Handle and revoke credentials safely
Store only required values, understand what exports omit, and revoke access in the service that issued it.
- Availability
- Live, limited
- Last verified
- Runtime anchor
ab084f79c5ed3fc6a28f07c64b29920944a0e5db- Certification anchor
db23559179dc3c67be8a1ab16a0f07323b9820f7- Evidence note
- Masking, export redaction, tenant scoping, and local-removal boundaries were verified. No unsupported encryption-at-rest claim is made.
What this does
Store only required values, understand what exports omit, and revoke access in the service that issued it.
Before you begin
- Know which store/provider each token or key belongs to before saving it.
- Never send full credentials, magic links, session cookies, or license keys in screenshots or support email.

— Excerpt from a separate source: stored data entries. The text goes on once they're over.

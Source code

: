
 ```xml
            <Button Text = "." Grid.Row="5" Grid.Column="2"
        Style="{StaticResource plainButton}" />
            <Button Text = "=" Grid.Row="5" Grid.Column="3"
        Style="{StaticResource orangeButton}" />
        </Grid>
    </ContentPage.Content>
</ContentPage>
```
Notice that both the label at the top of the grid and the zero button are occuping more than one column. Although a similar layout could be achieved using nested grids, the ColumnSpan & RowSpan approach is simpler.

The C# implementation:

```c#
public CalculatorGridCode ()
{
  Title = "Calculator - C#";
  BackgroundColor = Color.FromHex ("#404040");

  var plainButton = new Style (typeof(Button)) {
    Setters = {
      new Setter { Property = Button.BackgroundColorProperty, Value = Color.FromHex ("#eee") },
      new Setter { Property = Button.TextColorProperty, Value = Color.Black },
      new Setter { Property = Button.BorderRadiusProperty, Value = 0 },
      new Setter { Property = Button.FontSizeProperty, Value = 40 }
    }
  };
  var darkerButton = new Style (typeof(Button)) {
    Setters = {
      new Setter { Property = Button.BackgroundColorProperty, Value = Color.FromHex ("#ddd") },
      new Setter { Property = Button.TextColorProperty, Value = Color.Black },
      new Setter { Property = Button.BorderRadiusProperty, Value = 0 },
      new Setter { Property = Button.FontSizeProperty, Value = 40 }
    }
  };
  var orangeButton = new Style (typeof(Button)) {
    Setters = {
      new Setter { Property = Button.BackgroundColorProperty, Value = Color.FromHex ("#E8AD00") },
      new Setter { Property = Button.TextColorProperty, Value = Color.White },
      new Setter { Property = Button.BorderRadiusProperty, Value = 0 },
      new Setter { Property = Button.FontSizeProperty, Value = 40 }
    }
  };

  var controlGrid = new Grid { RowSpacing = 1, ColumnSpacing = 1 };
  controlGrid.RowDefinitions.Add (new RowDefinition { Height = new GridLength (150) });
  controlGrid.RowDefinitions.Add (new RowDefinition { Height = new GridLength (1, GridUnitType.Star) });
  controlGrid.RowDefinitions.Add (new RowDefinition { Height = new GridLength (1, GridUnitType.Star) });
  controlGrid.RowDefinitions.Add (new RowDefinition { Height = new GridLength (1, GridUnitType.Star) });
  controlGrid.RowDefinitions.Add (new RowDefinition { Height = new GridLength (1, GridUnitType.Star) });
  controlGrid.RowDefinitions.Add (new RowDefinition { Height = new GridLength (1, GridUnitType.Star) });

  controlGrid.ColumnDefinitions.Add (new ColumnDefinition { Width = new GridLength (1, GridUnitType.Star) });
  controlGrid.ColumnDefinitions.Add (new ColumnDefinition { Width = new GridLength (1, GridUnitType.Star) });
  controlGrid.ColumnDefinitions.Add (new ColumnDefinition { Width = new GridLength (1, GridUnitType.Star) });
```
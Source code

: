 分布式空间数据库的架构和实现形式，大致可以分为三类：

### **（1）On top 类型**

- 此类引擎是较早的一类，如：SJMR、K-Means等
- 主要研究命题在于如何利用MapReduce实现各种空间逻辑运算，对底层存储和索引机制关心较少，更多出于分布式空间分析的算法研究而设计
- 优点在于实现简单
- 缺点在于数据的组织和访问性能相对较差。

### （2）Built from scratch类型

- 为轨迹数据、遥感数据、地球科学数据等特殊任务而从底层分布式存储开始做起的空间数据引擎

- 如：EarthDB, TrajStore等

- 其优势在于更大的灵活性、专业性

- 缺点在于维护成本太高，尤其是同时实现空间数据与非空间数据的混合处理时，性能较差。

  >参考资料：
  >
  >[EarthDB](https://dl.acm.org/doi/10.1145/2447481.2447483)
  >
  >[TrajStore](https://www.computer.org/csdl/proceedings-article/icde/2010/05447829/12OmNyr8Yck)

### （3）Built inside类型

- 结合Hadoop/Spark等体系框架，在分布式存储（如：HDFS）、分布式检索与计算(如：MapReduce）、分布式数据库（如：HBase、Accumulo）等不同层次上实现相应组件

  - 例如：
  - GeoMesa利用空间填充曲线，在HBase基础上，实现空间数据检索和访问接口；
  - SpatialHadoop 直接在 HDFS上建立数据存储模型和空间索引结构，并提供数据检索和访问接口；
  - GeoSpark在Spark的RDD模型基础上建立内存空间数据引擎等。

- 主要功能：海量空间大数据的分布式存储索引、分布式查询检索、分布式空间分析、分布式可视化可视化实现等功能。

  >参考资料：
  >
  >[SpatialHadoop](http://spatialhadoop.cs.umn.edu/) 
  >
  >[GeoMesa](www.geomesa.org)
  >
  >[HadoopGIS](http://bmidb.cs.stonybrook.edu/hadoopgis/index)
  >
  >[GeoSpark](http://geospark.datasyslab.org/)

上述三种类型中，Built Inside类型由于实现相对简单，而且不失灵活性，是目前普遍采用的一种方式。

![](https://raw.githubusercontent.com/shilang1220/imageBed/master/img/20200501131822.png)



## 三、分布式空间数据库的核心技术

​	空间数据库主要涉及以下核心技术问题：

What changes outside ArtDrop
Saving or clearing a credential changes ArtDrop-held configuration. Removing a store or clearing a token does not revoke authorization at Shopify, Gelato, Printful, Printify, storage, or the personal-key provider.
Steps
-
Use the narrow credential
Create a credential for the intended app/shop/store with only the scopes required by the current connection UI.
-
Confirm the destination
Save it only on the matching store/provider card, then use Test connection or the provider catalog load. Do not reuse an unrelated shop’s credential as a fallback.
-
Understand storage truth
Hosted browser views mask values and portable exports redact them. Do not infer application-level encryption at rest from masking. Mac configuration is stored locally on the device; protect the device and configuration file and do not claim Keychain-only storage.
-
Rotate safely
Create/authorize the replacement in the external service, update the exact ArtDrop connection, test it, then revoke the old credential externally.
-
Retire both sides
Remove the ArtDrop record when safe, then uninstall/revoke/cancel in the external account as applicable. Preserve required order or tax records.
Expected result
The new credential passes the exact connection test, the old one is revoked at its issuer, and redacted exports contain no credential values.
Limits and non-goals
- Masking protects casual display and exports; it is not proof of a particular infrastructure encryption control.
- A store removal can be blocked while active work or safety coverage is unresolved.
Troubleshooting
- For suspected exposure, revoke at the issuing service first, then replace ArtDrop configuration and inspect recent activity.
- For repeated 401/403, do not keep retrying a possibly revoked key; test and rotate it.
How to undo or clean up
Revocation is performed in the issuer. ArtDrop removal alone is not a security revocation or external cleanup.